▸ Brief:
Show all lines below holding the string "working".

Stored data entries
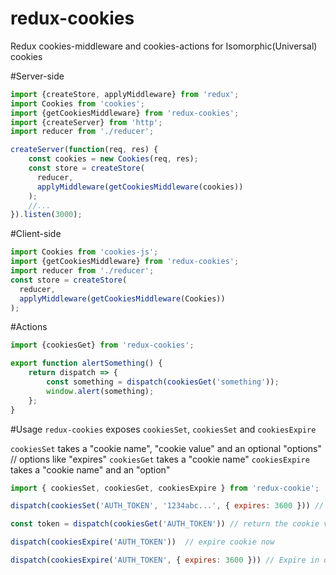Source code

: # redux-cookies
Redux cookies-middleware and cookies-actions for Isomorphic(Universal) cookies

#Server-side
```javascript
import {createStore, applyMiddleware} from 'redux';
import Cookies from 'cookies';
import {getCookiesMiddleware} from 'redux-cookies';
import {createServer} from 'http';
import reducer from './reducer';

createServer(function(req, res) {
    const cookies = new Cookies(req, res);
    const store = createStore(
      reducer,
      applyMiddleware(getCookiesMiddleware(cookies))
    );
    //...
}).listen(3000);
```

#Client-side
```javascript
import Cookies from 'cookies-js';
import {getCookiesMiddleware} from 'redux-cookies';
import reducer from './reducer';
const store = createStore(
  reducer,
  applyMiddleware(getCookiesMiddleware(Cookies))
);
```

#Actions
```javascript
import {cookiesGet} from 'redux-cookies';

export function alertSomething() {
    return dispatch => {
        const something = dispatch(cookiesGet('something'));
        window.alert(something);
    };
}
```

#Usage
`redux-cookies` exposes `cookiesSet`, `cookiesSet` and `cookiesExpire`

`cookiesSet` takes a "cookie name", "cookie value" and an optional "options"  // options like "expires"
`cookiesGet` takes a "cookie name"
`cookiesExpire` takes a "cookie name" and an "option"

```javascript
import { cookiesSet, cookiesGet, cookiesExpire } from 'redux-cookie';

dispatch(cookiesSet('AUTH_TOKEN', '1234abc...', { expires: 3600 })) // Expire in one hour

const token = dispatch(cookiesGet('AUTH_TOKEN')) // return the cookie value

dispatch(cookiesExpire('AUTH_TOKEN'))  // expire cookie now

dispatch(cookiesExpire('AUTH_TOKEN', { expires: 3600 })) // Expire in one hour
```
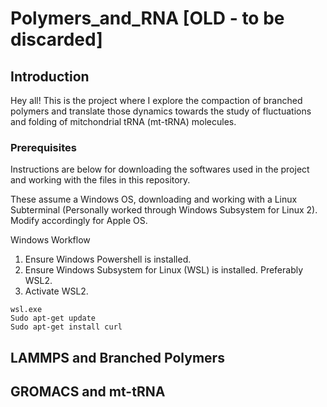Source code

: # Polymers_and_RNA [OLD - to be discarded]

## Introduction

Hey all!
This is the project where I explore the compaction of branched polymers and translate those dynamics towards the study of fluctuations and folding of mitchondrial tRNA (mt-tRNA) molecules.

### Prerequisites

Instructions are below for downloading the softwares used in the project and working with the files in this repository. 

These assume a Windows OS, downloading and working with a Linux Subterminal (Personally worked through Windows Subsystem for Linux 2). Modify accordingly for Apple OS.  

Windows Workflow
1. Ensure Windows Powershell is installed. 
2. Ensure Windows Subsystem for Linux (WSL) is installed. Preferably WSL2. 
3. Activate WSL2. 
```
wsl.exe
Sudo apt-get update
Sudo apt-get install curl
```

## LAMMPS and Branched Polymers



## GROMACS and mt-tRNA


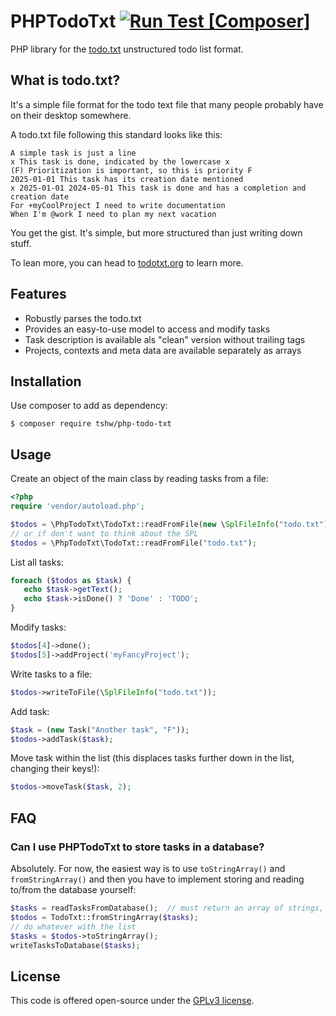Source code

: # PHPTodoTxt [![Run Test [Composer]](https://github.com/Tar-Minyatur/PhpTodoTxt/actions/workflows/php.yml/badge.svg)](https://github.com/Tar-Minyatur/PhpTodoTxt/actions/workflows/php.yml)

PHP library for the [todo.txt](https://todotxt.org/) unstructured todo list format.

## What is todo.txt?

It's a simple file format for the todo text file that many people probably have on their desktop somewhere.

A todo.txt file following this standard looks like this:

    A simple task is just a line
    x This task is done, indicated by the lowercase x
    (F) Prioritization is important, so this is priority F
    2025-01-01 This task has its creation date mentioned
    x 2025-01-01 2024-05-01 This task is done and has a completion and creation date
    For +myCoolProject I need to write documentation
    When I'm @work I need to plan my next vacation

You get the gist. It's simple, but more structured than just writing down stuff.

To lean more, you can head to [todotxt.org](http://todotxt.org/) to learn more.

## Features

* Robustly parses the todo.txt
* Provides an easy-to-use model to access and modify tasks
* Task description is available als "clean" version without trailing tags
* Projects, contexts and meta data are available separately as arrays

## Installation

Use composer to add as dependency:

    $ composer require tshw/php-todo-txt

## Usage

Create an object of the main class by reading tasks from a file:

```php
<?php
require 'vendor/autoload.php';

$todos = \PhpTodoTxt\TodoTxt::readFromFile(new \SplFileInfo("todo.txt"));
// or if don't want to think about the SPL
$todos = \PhpTodoTxt\TodoTxt::readFromFile("todo.txt");
```

List all tasks:

```php
foreach ($todos as $task) {
   echo $task->getText();
   echo $task->isDone() ? 'Done' : 'TODO';
}
```

Modify tasks:

```php
$todos[4]->done();
$todos[5]->addProject('myFancyProject'); 
```

Write tasks to a file:

```php
$todos->writeToFile(\SplFileInfo("todo.txt"));
```

Add task:

```php
$task = (new Task("Another task", "F"));
$todos->addTask($task);
```

Move task within the list (this displaces tasks further down in the list, changing their keys!):

```php
$todos->moveTask($task, 2);
```

## FAQ

### Can I use PHPTodoTxt to store tasks in a database?

Absolutely. For now, the easiest way is to use `toStringArray()` and `fromStringArray()` and then you have to implement
storing and reading to/from the database yourself:

```php
$tasks = readTasksFromDatabase();  // must return an array of strings, one task per line
$todos = TodoTxt::fromStringArray($tasks);
// do whatever with the list
$tasks = $todos->toStringArray();
writeTasksToDatabase($tasks);
```

## License

This code is offered open-source under the [GPLv3 license](LICENSE).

▸ Result of this task:
Instructions are below for downloading the softwares used in the project and working with the files in this repository. 
These assume a Windows OS, downloading and working with a Linux Subterminal (Personally worked through Windows Subsystem for Linux 2). Modify accordingly for Apple OS.  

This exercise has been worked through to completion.